Or at least a solid B, if not B+.
I’m talking about the new Star Trek film, of course. My general complaint is that it seemed to trade an explicit, extended focus on Star Trek’s signature — a future where humanity is united in the exploration of space and not, say, riven by deepening social divides, enslaved by technology, or stranded in a post-nuclear dystopia — for action and special effects and what even non-geeks now refer to as origin stories. The previous series (and movies, especially) weren’t necessarily short on conflict, it’s true, and with a sparkling Enterprise bridge that more than one critic has compared to an Apple Store showroom it’s not like director J.J. Abrams grittied up Gene Roddenberry’s baby the way some fans feared might happen in the age of the brilliant, recently concluded reinvention of Battlestar Galactica. I get that the flashy stuff is necessary to compete as a summer blockbuster, or just plain cool in its own right (save for some of the bloodier scenes), and that what Roger Ebert in his review called the “narrative housekeeping” is necessary for the characters’ introduction — period, to casual viewers, and (with fingers crossed) plausibly within established continuity for Star Trek fans.
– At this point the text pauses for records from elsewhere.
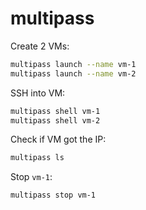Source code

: # multipass

Create 2 VMs:
```bash
multipass launch --name vm-1
multipass launch --name vm-2
```

SSH into VM:
```bash
multipass shell vm-1
multipass shell vm-2
```

Check if VM got the IP:
```bash
multipass ls
```

Stop `vm-1`:
```bash
multipass stop vm-1
```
Like I said, it’s at least a solid B from my perspective, overall an exciting relaunch of a cultural institution, but I’ve had respectful arguments with friends who liked and disliked it more than I did, mostly around the fact that, let’s face it, it can’t and probably shouldn’t be the original.
Update: My further musings have finally been posted. Catch ’em before we hit another wormhole!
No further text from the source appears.